BEGIN Data for analysis
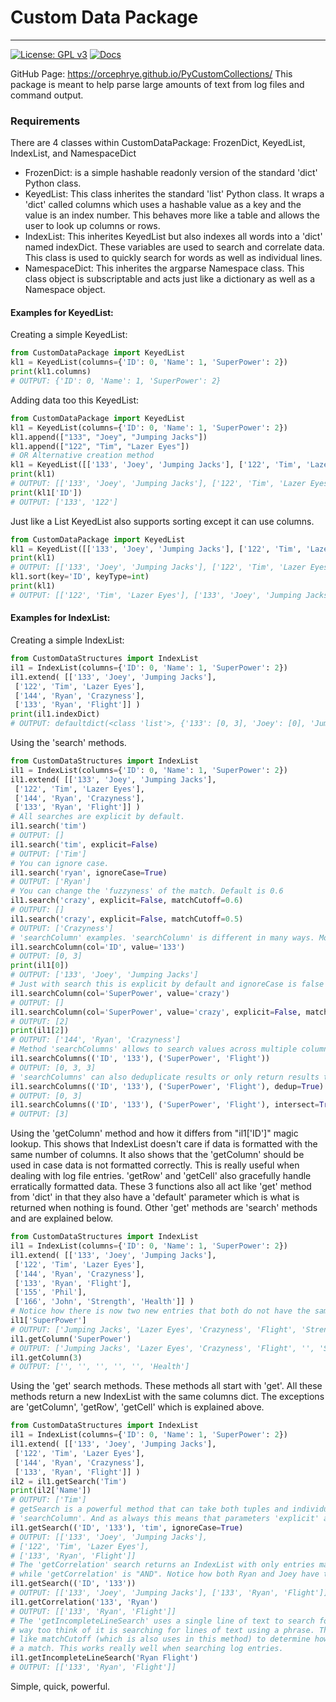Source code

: Custom Data Package
===================


----
[![License: GPL v3](https://img.shields.io/badge/License-GPLv3-blue.svg)](https://choosealicense.com/licenses/gpl-3.0/)
[![Docs](https://readthedocs.org/projects/ansicolortags/badge/?version=latest)](https://orcephrye.github.io/PyCustomCollections/)

GitHub Page: https://orcephrye.github.io/PyCustomCollections/
This package is meant to help parse large amounts of text from log files and command output. 

### Requirements

There are 4 classes within CustomDataPackage: FrozenDict, KeyedList, IndexList, and NamespaceDict

- FrozenDict: is a simple hashable readonly version of the standard 'dict' Python class.
- KeyedList: This class inherites the standard 'list' Python class. It wraps a 'dict' called columns which uses a 
    hashable value as a key and the value is an index number. This behaves more like a table and allows the user to look
    up columns or rows.
- IndexList: This inherites KeyedList but also indexes all words into a 'dict' named indexDict. These variables are 
    used to search and correlate data. This class is used to quickly search for words as well as individual lines.
- NamespaceDict: This inherites the argparse Namespace class. This class object is subscriptable and acts just like a 
    dictionary as well as a Namespace object.

#### Examples for KeyedList:

Creating a simple KeyedList:
```python
from CustomDataPackage import KeyedList
kl1 = KeyedList(columns={'ID': 0, 'Name': 1, 'SuperPower': 2})
print(kl1.columns)
# OUTPUT: {'ID': 0, 'Name': 1, 'SuperPower': 2}
```
Adding data too this KeyedList:
```python
from CustomDataPackage import KeyedList
kl1 = KeyedList(columns={'ID': 0, 'Name': 1, 'SuperPower': 2})
kl1.append(["133", "Joey", "Jumping Jacks"])
kl1.append(["122", "Tim", "Lazer Eyes"])
# OR Alternative creation method
kl1 = KeyedList([['133', 'Joey', 'Jumping Jacks'], ['122', 'Tim', 'Lazer Eyes']], columns={'ID': 0, 'Name': 1, 'SuperPower': 2})
print(kl1)
# OUTPUT: [['133', 'Joey', 'Jumping Jacks'], ['122', 'Tim', 'Lazer Eyes']]
print(kl1['ID'])
# OUTPUT: ['133', '122']
```
Just like a List KeyedList also supports sorting except it can use columns.
```python
from CustomDataPackage import KeyedList
kl1 = KeyedList([['133', 'Joey', 'Jumping Jacks'], ['122', 'Tim', 'Lazer Eyes']], columns={'ID': 0, 'Name': 1, 'SuperPower': 2})
print(kl1)
# OUTPUT: [['133', 'Joey', 'Jumping Jacks'], ['122', 'Tim', 'Lazer Eyes']]
kl1.sort(key='ID', keyType=int)
print(kl1)
# OUTPUT: [['122', 'Tim', 'Lazer Eyes'], ['133', 'Joey', 'Jumping Jacks']]
```

#### Examples for IndexList:

Creating a simple IndexList:
```python
from CustomDataStructures import IndexList 
il1 = IndexList(columns={'ID': 0, 'Name': 1, 'SuperPower': 2})
il1.extend( [['133', 'Joey', 'Jumping Jacks'],
 ['122', 'Tim', 'Lazer Eyes'],
 ['144', 'Ryan', 'Crazyness'],
 ['133', 'Ryan', 'Flight']] )
print(il1.indexDict)
# OUTPUT: defaultdict(<class 'list'>, {'133': [0, 3], 'Joey': [0], 'Jumping Jacks': [0], '122': [1], 'Tim': [1], 'Lazer Eyes': [1], '144': [2], 'Ryan': [2, 3], 'Crazyness': [2], 'Flight': [3]})
```

Using the 'search' methods.
```python
from CustomDataStructures import IndexList 
il1 = IndexList(columns={'ID': 0, 'Name': 1, 'SuperPower': 2})
il1.extend( [['133', 'Joey', 'Jumping Jacks'],
 ['122', 'Tim', 'Lazer Eyes'],
 ['144', 'Ryan', 'Crazyness'],
 ['133', 'Ryan', 'Flight']] )
# All searches are explicit by default. 
il1.search('tim')
# OUTPUT: []
il1.search('tim', explicit=False)
# OUTPUT: ['Tim']
# You can ignore case.
il1.search('ryan', ignoreCase=True)
# OUTPUT: ['Ryan']
# You can change the 'fuzzyness' of the match. Default is 0.6
il1.search('crazy', explicit=False, matchCutoff=0.6)
# OUTPUT: []
il1.search('crazy', explicit=False, matchCutoff=0.5)
# OUTPUT: ['Crazyness']
# 'searchColumn' examples. 'searchColumn' is different in many ways. Most notability it returns index values.
il1.searchColumn(col='ID', value='133')
# OUTPUT: [0, 3]
print(il1[0])
# OUTPUT: ['133', 'Joey', 'Jumping Jacks']
# Just with search this is explicit by default and ignoreCase is false by default and use of matchCutoff.
il1.searchColumn(col='SuperPower', value='crazy')
# OUTPUT: []
il1.searchColumn(col='SuperPower', value='crazy', explicit=False, matchCutoff=0.5)
# OUTPUT: [2]
print(il1[2])
# OUTPUT: ['144', 'Ryan', 'Crazyness']
# Method 'searchColumns' allows to search values across multiple columns.
il1.searchColumns(('ID', '133'), ('SuperPower', 'Flight'))
# OUTPUT: [0, 3, 3]
# 'searchColumns' can also deduplicate results or only return results that have duplicate entries.
il1.searchColumns(('ID', '133'), ('SuperPower', 'Flight'), dedup=True)
# OUTPUT: [0, 3]
il1.searchColumns(('ID', '133'), ('SuperPower', 'Flight'), intersect=True)
# OUTPUT: [3]
```

Using the 'getColumn' method and how it differs from "il1['ID']" magic lookup. This shows that IndexList doesn't care
if data is formatted with the same number of columns. It also shows that the 'getColumn' should be used in case 
data is not formatted correctly. This is really useful when dealing with log file entries. 'getRow' and 'getCell' 
also gracefully handle erratically formatted data. These 3 functions also all act like 'get' method from 'dict' in that
they also have a 'default' parameter which is what is returned when nothing is found. Other 'get' methods are 'search'
methods and are explained below.
```python
from CustomDataStructures import IndexList 
il1 = IndexList(columns={'ID': 0, 'Name': 1, 'SuperPower': 2})
il1.extend( [['133', 'Joey', 'Jumping Jacks'],
 ['122', 'Tim', 'Lazer Eyes'],
 ['144', 'Ryan', 'Crazyness'],
 ['133', 'Ryan', 'Flight'], 
 ['155', 'Phil'], 
 ['166', 'John', 'Strength', 'Health']] )
# Notice how there is now two new entries that both do not have the same number of columns. 
il1['SuperPower']
# OUTPUT: ['Jumping Jacks', 'Lazer Eyes', 'Crazyness', 'Flight', 'Strength']
il1.getColumn('SuperPower')
# OUTPUT: ['Jumping Jacks', 'Lazer Eyes', 'Crazyness', 'Flight', '', 'Strength']
il1.getColumn(3)
# OUTPUT: ['', '', '', '', '', 'Health']
```

Using the 'get' search methods. These methods all start with 'get'. All these methods return a new IndexList with the
same columns dict. The exceptions are 'getColumn', 'getRow', 'getCell' which is explained above.
```python
from CustomDataStructures import IndexList 
il1 = IndexList(columns={'ID': 0, 'Name': 1, 'SuperPower': 2})
il1.extend( [['133', 'Joey', 'Jumping Jacks'],
 ['122', 'Tim', 'Lazer Eyes'],
 ['144', 'Ryan', 'Crazyness'],
 ['133', 'Ryan', 'Flight']] )
il2 = il1.getSearch('Tim')
print(il2['Name'])
# OUTPUT: ['Tim']
# getSearch is a powerful method that can take both tuples and individual search values and thus uses 'search' and 
# 'searchColumn'. And as always this means that parameters 'explicit' and 'ignoreCase' are usesable.
il1.getSearch(('ID', '133'), 'tim', ignoreCase=True)
# OUTPUT: [['133', 'Joey', 'Jumping Jacks'],
# ['122', 'Tim', 'Lazer Eyes'],
# ['133', 'Ryan', 'Flight']]
# The 'getCorrelation' search returns an IndexList with only entries match all parameters. Think of 'getSearch' as "OR"
# while 'getCorrelation' is "AND". Notice how both Ryan and Joey have the same ID? 
il1.getSearch(('ID', '133'))
# OUTPUT: [['133', 'Joey', 'Jumping Jacks'], ['133', 'Ryan', 'Flight']]
il1.getCorrelation('133', 'Ryan')
# OUTPUT: [['133', 'Ryan', 'Flight']]
# The 'getIncompleteLineSearch' uses a single line of text to search for whole rows that loosely match that line. Other
# way too think of it is searching for lines of text using a phrase. There is a parameter 'wordsLeft' that works just 
# like matchCutoff (which is also uses in this method) to determine how many words within the phrase are needed to make
# a match. This works really well when searching log entries.
il1.getIncompleteLineSearch('Ryan Flight')
# OUTPUT: [['133', 'Ryan', 'Flight']]
```


 Simple, quick, powerful.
END Data for analysis
* **Aim of the exercise**: Tally the lines of the records holding the word "phrase", then give only the resulting number.

* **Solution to this problem**: 2